Graduation took place last Wednesday night. For those who graduated, anyway.
I could hear the fireworks going off in the stadium around 9:00 p.m. as about 750 seniors from the Class of ’09 threw their mortar boards sky high.
But, I didn’t see it for myself. I didn’t hear my son’s name called. The chance for him to officially walk with his class is gone. It went when he failed his Algebra 2 final, one semester short of a Math requirement, and many of my dreams went with it.
When I was in high school I got through all those Math requirements by taking French. My senior year I was in French V, no lie, and I’ve since found that speaking French while in Paris to the true Parisians is much more valuable than Algebra 2 will ever be. But, someone in administration wizened up since 1979, and now you must take three years of Math. Even if you’ll never use it again in your life.
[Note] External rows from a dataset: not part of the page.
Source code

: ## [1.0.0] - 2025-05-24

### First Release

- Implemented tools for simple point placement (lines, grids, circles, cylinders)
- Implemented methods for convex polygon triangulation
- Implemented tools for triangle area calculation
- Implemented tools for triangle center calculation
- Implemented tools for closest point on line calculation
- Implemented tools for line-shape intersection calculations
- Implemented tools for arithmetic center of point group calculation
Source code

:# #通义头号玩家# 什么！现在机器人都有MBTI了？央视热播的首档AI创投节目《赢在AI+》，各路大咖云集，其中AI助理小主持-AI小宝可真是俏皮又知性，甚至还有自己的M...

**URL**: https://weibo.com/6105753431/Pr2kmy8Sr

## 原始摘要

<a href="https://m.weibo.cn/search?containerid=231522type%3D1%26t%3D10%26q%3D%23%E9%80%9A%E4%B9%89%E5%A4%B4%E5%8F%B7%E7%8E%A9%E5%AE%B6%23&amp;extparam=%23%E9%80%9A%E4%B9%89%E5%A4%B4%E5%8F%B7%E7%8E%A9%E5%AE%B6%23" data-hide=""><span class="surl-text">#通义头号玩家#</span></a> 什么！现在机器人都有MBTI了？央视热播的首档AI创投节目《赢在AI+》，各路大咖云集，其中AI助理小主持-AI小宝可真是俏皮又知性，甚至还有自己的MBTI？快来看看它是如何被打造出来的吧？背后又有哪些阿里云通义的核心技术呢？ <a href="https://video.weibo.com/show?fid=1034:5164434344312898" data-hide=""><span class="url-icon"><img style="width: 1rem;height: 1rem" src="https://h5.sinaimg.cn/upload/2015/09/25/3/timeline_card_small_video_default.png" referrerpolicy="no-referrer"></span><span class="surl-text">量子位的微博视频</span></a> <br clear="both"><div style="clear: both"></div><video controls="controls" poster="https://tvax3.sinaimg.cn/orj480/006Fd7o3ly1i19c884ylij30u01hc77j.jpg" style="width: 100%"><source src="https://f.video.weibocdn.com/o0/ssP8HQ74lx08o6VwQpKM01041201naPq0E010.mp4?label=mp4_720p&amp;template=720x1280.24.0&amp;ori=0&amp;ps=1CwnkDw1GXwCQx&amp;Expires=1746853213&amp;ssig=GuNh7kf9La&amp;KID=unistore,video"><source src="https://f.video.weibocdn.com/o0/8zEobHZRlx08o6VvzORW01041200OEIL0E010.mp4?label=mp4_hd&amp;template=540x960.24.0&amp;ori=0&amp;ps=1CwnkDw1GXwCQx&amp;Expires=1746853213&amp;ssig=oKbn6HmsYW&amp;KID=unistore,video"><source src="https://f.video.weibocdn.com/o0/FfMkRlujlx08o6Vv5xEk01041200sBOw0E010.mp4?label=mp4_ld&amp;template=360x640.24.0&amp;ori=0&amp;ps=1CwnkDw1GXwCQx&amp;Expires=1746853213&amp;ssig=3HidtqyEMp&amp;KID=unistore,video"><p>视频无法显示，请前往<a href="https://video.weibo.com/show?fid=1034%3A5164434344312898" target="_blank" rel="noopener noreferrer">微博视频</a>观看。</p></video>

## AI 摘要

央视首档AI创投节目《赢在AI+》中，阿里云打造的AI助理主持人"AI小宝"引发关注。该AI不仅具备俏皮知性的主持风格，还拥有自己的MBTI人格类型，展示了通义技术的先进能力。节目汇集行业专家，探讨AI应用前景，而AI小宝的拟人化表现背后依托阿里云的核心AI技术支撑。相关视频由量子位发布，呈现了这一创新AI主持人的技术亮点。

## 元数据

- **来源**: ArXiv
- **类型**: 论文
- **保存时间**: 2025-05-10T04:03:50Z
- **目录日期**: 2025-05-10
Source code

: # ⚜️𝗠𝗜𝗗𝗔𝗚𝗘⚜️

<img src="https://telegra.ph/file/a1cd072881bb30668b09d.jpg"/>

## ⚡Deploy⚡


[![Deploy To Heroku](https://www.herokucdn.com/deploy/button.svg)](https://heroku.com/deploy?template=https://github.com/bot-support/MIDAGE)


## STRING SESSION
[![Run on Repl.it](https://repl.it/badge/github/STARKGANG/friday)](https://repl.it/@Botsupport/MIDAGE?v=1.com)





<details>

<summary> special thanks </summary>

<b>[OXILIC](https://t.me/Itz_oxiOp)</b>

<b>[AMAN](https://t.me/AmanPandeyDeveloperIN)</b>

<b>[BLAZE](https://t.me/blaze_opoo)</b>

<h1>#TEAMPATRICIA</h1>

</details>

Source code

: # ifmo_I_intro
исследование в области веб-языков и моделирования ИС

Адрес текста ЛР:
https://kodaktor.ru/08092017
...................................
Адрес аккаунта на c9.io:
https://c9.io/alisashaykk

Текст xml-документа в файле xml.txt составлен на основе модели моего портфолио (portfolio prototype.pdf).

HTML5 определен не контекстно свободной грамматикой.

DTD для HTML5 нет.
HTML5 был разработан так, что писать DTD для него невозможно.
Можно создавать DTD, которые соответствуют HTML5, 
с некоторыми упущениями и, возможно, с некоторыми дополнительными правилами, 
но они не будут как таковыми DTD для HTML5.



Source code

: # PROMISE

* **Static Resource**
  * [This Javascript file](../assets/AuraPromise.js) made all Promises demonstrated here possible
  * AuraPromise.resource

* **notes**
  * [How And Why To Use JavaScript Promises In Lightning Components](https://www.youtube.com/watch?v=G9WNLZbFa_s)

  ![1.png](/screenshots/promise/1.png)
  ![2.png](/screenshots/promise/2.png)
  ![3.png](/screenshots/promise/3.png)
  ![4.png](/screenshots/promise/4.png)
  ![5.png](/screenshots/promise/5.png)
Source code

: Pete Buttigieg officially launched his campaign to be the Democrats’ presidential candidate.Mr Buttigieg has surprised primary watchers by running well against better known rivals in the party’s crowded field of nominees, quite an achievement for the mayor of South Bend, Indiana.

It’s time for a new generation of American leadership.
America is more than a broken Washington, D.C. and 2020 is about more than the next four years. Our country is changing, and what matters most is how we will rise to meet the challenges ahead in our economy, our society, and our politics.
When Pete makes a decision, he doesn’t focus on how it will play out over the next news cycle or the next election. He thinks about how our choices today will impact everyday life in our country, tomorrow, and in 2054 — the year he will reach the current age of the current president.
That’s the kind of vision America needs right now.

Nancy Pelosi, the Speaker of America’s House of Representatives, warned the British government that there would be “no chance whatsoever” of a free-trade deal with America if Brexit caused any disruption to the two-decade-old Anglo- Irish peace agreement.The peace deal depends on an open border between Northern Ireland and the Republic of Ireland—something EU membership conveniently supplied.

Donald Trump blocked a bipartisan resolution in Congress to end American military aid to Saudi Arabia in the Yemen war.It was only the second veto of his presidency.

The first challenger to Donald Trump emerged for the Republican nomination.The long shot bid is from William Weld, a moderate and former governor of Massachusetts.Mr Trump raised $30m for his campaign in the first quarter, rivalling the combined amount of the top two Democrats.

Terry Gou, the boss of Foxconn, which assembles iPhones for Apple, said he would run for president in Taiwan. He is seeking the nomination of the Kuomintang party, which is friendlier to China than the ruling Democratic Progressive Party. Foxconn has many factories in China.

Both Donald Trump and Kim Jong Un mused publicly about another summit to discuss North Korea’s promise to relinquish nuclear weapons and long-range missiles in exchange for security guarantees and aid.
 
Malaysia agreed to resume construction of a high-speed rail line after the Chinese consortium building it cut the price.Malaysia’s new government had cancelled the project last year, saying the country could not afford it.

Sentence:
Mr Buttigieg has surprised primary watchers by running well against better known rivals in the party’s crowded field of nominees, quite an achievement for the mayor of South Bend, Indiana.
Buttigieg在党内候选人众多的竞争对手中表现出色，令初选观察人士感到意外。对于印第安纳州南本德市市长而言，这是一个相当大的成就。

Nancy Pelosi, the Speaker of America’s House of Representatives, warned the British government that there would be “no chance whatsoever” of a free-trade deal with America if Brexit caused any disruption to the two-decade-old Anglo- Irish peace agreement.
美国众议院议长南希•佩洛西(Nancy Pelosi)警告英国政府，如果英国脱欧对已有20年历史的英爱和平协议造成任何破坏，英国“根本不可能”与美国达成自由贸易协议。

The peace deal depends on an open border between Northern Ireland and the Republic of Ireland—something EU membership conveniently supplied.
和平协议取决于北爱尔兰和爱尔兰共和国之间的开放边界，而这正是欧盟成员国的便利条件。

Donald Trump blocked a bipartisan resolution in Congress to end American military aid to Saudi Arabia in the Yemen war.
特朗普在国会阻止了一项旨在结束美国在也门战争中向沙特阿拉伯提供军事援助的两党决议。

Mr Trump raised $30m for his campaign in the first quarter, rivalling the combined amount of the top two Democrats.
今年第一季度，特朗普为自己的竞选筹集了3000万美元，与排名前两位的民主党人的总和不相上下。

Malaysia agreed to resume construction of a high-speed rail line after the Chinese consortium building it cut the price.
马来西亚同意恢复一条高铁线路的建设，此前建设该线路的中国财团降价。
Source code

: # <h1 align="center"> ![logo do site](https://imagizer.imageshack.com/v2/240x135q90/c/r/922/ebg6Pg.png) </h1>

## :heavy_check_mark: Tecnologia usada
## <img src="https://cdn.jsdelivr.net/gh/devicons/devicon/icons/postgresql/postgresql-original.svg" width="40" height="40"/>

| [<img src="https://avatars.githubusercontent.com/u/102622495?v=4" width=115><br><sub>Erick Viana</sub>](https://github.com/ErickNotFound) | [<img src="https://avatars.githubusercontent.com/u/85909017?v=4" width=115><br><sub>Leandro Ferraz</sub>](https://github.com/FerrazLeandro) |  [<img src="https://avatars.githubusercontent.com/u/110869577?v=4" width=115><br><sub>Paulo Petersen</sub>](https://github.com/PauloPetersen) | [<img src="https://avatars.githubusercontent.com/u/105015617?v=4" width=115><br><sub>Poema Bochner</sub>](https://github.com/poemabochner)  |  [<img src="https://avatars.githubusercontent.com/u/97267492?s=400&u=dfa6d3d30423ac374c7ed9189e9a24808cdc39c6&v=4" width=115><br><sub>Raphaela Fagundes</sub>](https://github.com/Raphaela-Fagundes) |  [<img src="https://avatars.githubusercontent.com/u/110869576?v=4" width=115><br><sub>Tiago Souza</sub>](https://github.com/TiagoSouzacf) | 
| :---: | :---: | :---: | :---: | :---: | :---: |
It’s pretty quiet around here. When I’m not crying, I’m reading (such a great solace). When my son’s not sleeping, he’s not home. I suspect he doesn’t want to deal with me and my disappointment coupled with whatever he’s stuffing.
There’s a slim chance that some how, some way, some one over at the high school will find a summer school class that will satisfy this final requirement. If that’s the case, we can have a celebration in July.
And you’ll be sure to hear the party right where you are.
I'm positive that you'll have that celebration in July. You know what you have going for you Bellezza? You have amazing insight. It's your best gift as a mother as far as sanity goes, I'm sure though it may not seem that way at times. When so many parents have children that aren't home scream "why why why?" you seem to understand his frustrations with himself. It's just another hill to climb, this ordeal, but who knows what beautiful scene awaits you over that hill…it'll be a surprise and isn't life bland without those? :p Big hugs to you and a giant cup of tea.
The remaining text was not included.